Gambling in North Carolina is a hot-button topic. It is multi-faceted, with typical casino-style games and gambling being one part and sports betting being another. Even in those areas, it is split, with in-person/retail gambling and online sports betting in North Carolina being separate entities.
We know currently that there is no online gambling in the state, whether that be sports betting or casino-style games. Right now, the only type of gambling that is allowed has to be done at one of three retail tribal casinos. According to a 2020 report commissioned by the North Carolina General Assembly that recently came to light, North Carolina could support as many as nine Las Vegas-style casinos.
The question is now about where could such locations be, and will there be new casinos under development in the future? Only time will tell, but here is what we know about the situation currently.
Casinos In North Carolina Right Now
There are three casinos in North Carolina right now. All three have fully operational casino-style games, slots, sportsbooks, and more. All three are tribal casinos, with Harrah’s Cherokee Casino, Harrah’s Cherokee Valley River, and Two Kings Casino in Kings Mountain.
The two Harrah’s casinos are under the operation and control of the Eastern Band of Cherokee Indians. Two Kings Casino is under the operation and control of the Catawba Nation.
The Tribal casinos have pacts with the state of North Carolina, through which they share 6% of their gaming revenue with the state. The Casino in Cherokee is a resort with more than 1,100 hotel rooms. Reports have said that it is yearly one of the highest-grossing casinos in the entire country. Between the two Harrah’s Casinos, it is estimated they bring in almost a billion dollars a year.

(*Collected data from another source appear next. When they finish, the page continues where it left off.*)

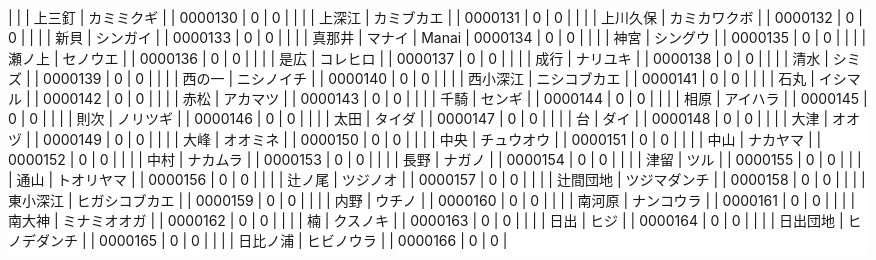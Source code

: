 |  |  | 上三釘 |   カミミクギ |  | 0000130 | 0 | 0 |
|  |  | 上深江 |   カミブカエ |  | 0000131 | 0 | 0 |
|  |  | 上川久保 |   カミカワクボ |  | 0000132 | 0 | 0 |
|  |  | 新貝 |   シンガイ |  | 0000133 | 0 | 0 |
|  |  | 真那井 |   マナイ | Manai | 0000134 | 0 | 0 |
|  |  | 神宮 |   シングウ |  | 0000135 | 0 | 0 |
|  |  | 瀬ノ上 |   セノウエ |  | 0000136 | 0 | 0 |
|  |  | 是広 |   コレヒロ |  | 0000137 | 0 | 0 |
|  |  | 成行 |   ナリユキ |  | 0000138 | 0 | 0 |
|  |  | 清水 |   シミズ |  | 0000139 | 0 | 0 |
|  |  | 西の一 |   ニシノイチ |  | 0000140 | 0 | 0 |
|  |  | 西小深江 |   ニシコブカエ |  | 0000141 | 0 | 0 |
|  |  | 石丸 |   イシマル |  | 0000142 | 0 | 0 |
|  |  | 赤松 |   アカマツ |  | 0000143 | 0 | 0 |
|  |  | 千騎 |   センギ |  | 0000144 | 0 | 0 |
|  |  | 相原 |   アイハラ |  | 0000145 | 0 | 0 |
|  |  | 則次 |   ノリツギ |  | 0000146 | 0 | 0 |
|  |  | 太田 |   タイダ |  | 0000147 | 0 | 0 |
|  |  | 台 |   ダイ |  | 0000148 | 0 | 0 |
|  |  | 大津 |   オオヅ |  | 0000149 | 0 | 0 |
|  |  | 大峰 |   オオミネ |  | 0000150 | 0 | 0 |
|  |  | 中央 |   チュウオウ |  | 0000151 | 0 | 0 |
|  |  | 中山 |   ナカヤマ |  | 0000152 | 0 | 0 |
|  |  | 中村 |   ナカムラ |  | 0000153 | 0 | 0 |
|  |  | 長野 |   ナガノ |  | 0000154 | 0 | 0 |
|  |  | 津留 |   ツル |  | 0000155 | 0 | 0 |
|  |  | 通山 |   トオリヤマ |  | 0000156 | 0 | 0 |
|  |  | 辻ノ尾 |   ツジノオ |  | 0000157 | 0 | 0 |
|  |  | 辻間団地 |   ツジマダンチ |  | 0000158 | 0 | 0 |
|  |  | 東小深江 |   ヒガシコブカエ |  | 0000159 | 0 | 0 |
|  |  | 内野 |   ウチノ |  | 0000160 | 0 | 0 |
|  |  | 南河原 |   ナンコウラ |  | 0000161 | 0 | 0 |
|  |  | 南大神 |   ミナミオオガ |  | 0000162 | 0 | 0 |
|  |  | 楠 |   クスノキ |  | 0000163 | 0 | 0 |
|  |  | 日出 |   ヒジ |  | 0000164 | 0 | 0 |
|  |  | 日出団地 |   ヒノデダンチ |  | 0000165 | 0 | 0 |
|  |  | 日比ノ浦 |   ヒビノウラ |  | 0000166 | 0 | 0 |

Impact on the Community: Two Kings Casino | Harrah’s Casinos
The Future of North Carolina Gambling, Casinos, Sports Betting
To use a major city in Western North Carolina, Asheville, as an example, reports suggest that Asheville could stand to generate over $100 million a year from its own casino. If North Carolina sports betting legislation passes in 2023, it could make more casinos likely.
“I think that if sports betting passes, there’ll be an effort to go to the next step,” retired State Rep. John Ager told AVL Watchdog. “I just can’t imagine North Carolina allowing nine casinos, but you know, these kinds of things have a life to them, and when you win a couple of preliminary rounds, maybe you could get there.”

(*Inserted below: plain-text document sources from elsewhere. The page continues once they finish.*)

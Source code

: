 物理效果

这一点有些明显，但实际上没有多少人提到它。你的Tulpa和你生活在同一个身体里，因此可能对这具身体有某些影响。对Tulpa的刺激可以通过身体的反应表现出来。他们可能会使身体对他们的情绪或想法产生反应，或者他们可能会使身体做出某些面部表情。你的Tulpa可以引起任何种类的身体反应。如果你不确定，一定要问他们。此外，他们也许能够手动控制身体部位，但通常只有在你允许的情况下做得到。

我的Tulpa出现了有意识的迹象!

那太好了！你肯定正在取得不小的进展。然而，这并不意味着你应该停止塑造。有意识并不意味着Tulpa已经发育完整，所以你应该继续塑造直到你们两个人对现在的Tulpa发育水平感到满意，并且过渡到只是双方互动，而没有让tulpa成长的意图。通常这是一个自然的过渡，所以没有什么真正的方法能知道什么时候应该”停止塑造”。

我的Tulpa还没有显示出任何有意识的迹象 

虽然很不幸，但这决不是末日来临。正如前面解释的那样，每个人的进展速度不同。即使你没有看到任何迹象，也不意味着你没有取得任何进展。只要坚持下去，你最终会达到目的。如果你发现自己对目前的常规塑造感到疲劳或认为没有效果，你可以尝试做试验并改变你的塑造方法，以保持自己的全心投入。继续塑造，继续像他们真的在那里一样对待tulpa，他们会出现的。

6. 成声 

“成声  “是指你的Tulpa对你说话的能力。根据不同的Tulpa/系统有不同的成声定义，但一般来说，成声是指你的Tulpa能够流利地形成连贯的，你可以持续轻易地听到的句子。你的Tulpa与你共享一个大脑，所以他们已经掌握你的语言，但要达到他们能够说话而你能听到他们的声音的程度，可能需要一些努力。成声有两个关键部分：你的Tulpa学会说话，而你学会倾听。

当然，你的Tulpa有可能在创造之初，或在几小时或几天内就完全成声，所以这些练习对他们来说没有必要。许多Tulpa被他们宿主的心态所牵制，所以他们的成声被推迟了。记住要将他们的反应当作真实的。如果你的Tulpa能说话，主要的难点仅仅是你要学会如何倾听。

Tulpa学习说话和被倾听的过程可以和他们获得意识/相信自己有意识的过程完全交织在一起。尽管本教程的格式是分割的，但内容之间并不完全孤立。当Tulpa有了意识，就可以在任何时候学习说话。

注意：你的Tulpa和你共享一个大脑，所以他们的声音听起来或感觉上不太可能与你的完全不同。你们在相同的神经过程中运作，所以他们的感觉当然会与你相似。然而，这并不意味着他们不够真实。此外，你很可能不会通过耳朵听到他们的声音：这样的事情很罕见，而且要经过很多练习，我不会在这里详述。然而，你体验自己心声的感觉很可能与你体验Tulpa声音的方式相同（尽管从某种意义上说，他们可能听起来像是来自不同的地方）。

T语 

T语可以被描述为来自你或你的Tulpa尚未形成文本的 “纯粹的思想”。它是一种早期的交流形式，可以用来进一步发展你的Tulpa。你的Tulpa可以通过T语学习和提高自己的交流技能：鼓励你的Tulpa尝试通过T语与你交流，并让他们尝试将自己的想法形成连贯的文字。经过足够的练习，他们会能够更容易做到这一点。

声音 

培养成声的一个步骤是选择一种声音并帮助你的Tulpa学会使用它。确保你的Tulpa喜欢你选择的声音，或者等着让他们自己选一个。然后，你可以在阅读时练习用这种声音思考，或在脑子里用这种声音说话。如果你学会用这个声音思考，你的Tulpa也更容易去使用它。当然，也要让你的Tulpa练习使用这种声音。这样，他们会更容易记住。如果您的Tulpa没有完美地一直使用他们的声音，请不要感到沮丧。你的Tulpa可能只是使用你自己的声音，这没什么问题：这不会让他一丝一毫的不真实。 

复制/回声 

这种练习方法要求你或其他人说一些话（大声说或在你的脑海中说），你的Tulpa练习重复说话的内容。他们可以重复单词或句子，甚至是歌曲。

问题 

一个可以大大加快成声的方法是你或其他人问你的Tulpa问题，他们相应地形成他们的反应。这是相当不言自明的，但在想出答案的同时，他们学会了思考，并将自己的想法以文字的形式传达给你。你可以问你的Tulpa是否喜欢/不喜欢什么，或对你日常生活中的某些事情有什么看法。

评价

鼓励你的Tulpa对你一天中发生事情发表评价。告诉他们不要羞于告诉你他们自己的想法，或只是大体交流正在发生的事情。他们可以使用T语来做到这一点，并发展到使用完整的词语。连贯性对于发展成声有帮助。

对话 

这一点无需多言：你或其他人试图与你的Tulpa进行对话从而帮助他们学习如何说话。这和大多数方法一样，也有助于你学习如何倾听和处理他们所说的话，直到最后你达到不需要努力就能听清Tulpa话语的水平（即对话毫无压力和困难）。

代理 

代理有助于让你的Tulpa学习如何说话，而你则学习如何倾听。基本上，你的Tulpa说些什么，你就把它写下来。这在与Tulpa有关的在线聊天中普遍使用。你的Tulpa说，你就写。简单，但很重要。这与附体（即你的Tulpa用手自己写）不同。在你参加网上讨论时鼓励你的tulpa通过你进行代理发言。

The 2020 report conducted by independent gaming consultant Spectrum Gaming Group showed some exciting figures. The total of nine viable casinos includes the three already opened by tribal groups and six more. The six more suggested locations of Pinehurst, Winston Salem, Wilmington, Charlotte, Raleigh-Durham, and Asheville.
The report estimated revenue between the six locations could be over $2.1 billion. Combine that with the over $1 billion from the three tribal casinos, and the state could generate more than $3 billion in yearly revenue. Even at the 6% rate the tribal casinos currently give, that would be $180,000,000 in tax revenue for the state. It also stands to reason that non-tribal casinos could have a higher revenue percentage to be taxed.
What happened last year?: A look back at the failed North Carolina sports betting bill
North Carolina is currently debating sports betting, specifically the allowance for online betting. If this were to occur, that would be another revenue point that is not included in the Spectrum Gaming report. While there are many fair points brought up about the ethics of casinos, online gambling, and sports betting, at a minimum, it is a significant boost to North Carolina’s tax revenue.
There are other items to consider, like the increased tourism due to local casinos. Part of the reason Harrah’s Casinos, run by the Cherokee Tribe, are so profitable is they are the only casinos in the region. Yet the boost to their local economies since each has opened is notable. Any new casinos would bring in more tourists leading to more jobs, more sales tax, and an overall boost to the North Carolina economy.